=== Begin Enclosure ===

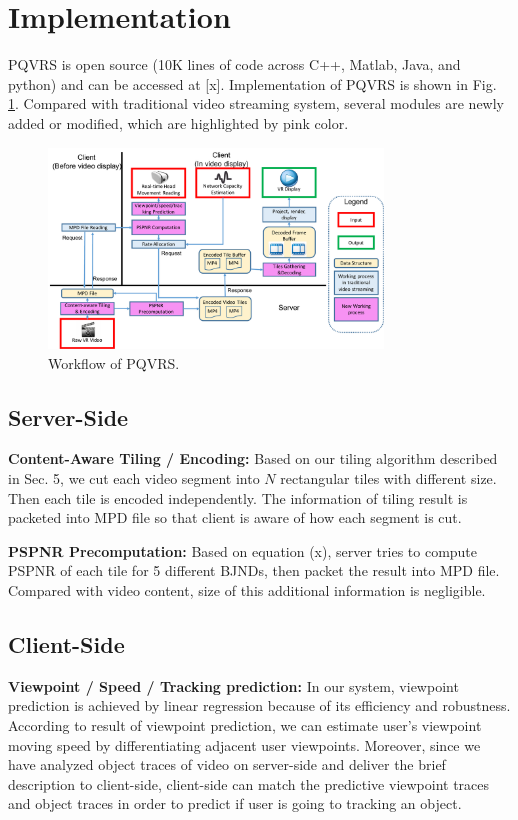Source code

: \section{Implementation}

PQVRS is open source (10K lines of code across C++, Matlab, Java, and python) and can be accessed at [x]. Implementation of PQVRS is shown in Fig. \ref{implementation}. Compared with traditional video streaming system, several modules are newly added or modified, which are highlighted by pink color.

\begin{figure}
  \centering
  \includegraphics[width=3.5in]{images/implementation.pdf}
  \caption{Workflow of PQVRS.}
  \label{implementation}
  \end{figure}

\subsection{Server-Side}

\textbf{Content-Aware Tiling / Encoding:} Based on our tiling algorithm described in Sec. 5, we cut each video segment into $N$ rectangular tiles with different size. Then each tile is encoded independently. The information of tiling result is packeted into MPD file so that client is aware of how each segment is cut. 

\textbf{PSPNR Precomputation:} Based on equation (x), server tries to compute PSPNR of each tile for 5 different BJNDs, then packet the result into MPD file. Compared with video content, size of this additional information is negligible.

\subsection{Client-Side}

\textbf{Viewpoint / Speed / Tracking prediction:} In our system, viewpoint prediction is achieved by linear regression because of its efficiency and robustness. According to result of viewpoint prediction, we can estimate user's viewpoint moving speed by differentiating adjacent user viewpoints. Moreover, since we have analyzed object traces of video on server-side and deliver the brief description to client-side, client-side can match the predictive viewpoint traces and object traces in order to predict if user is going to tracking an object.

=== End Enclosure ===

▶ To do: Print all the lines above exactly as they are, but without the pictures.

▶ Answer box:
Source code

: \section{Implementation}

PQVRS is open source (10K lines of code across C++, Matlab, Java, and python) and can be accessed at [x]. Implementation of PQVRS is shown in Fig. \ref{implementation}. Compared with traditional video streaming system, several modules are newly added or modified, which are highlighted by pink color.

\begin{figure}
  \centering
  \includegraphics[width=3.5in]{images/implementation.pdf}
  \caption{Workflow of PQVRS.}
  \label{implementation}
  \end{figure}

\subsection{Server-Side}

\textbf{Content-Aware Tiling / Encoding:} Based on our tiling algorithm described in Sec. 5, we cut each video segment into $N$ rectangular tiles with different size. Then each tile is encoded independently. The information of tiling result is packeted into MPD file so that client is aware of how each segment is cut. 

\textbf{PSPNR Precomputation:} Based on equation (x), server tries to compute PSPNR of each tile for 5 different BJNDs, then packet the result into MPD file. Compared with video content, size of this additional information is negligible.

\subsection{Client-Side}

\textbf{Viewpoint / Speed / Tracking prediction:} In our system, viewpoint prediction is achieved by linear regression because of its efficiency and robustness. According to result of viewpoint prediction, we can estimate user's viewpoint moving speed by differentiating adjacent user viewpoints. Moreover, since we have analyzed object traces of video on server-side and deliver the brief description to client-side, client-side can match the predictive viewpoint traces and object traces in order to predict if user is going to tracking an object.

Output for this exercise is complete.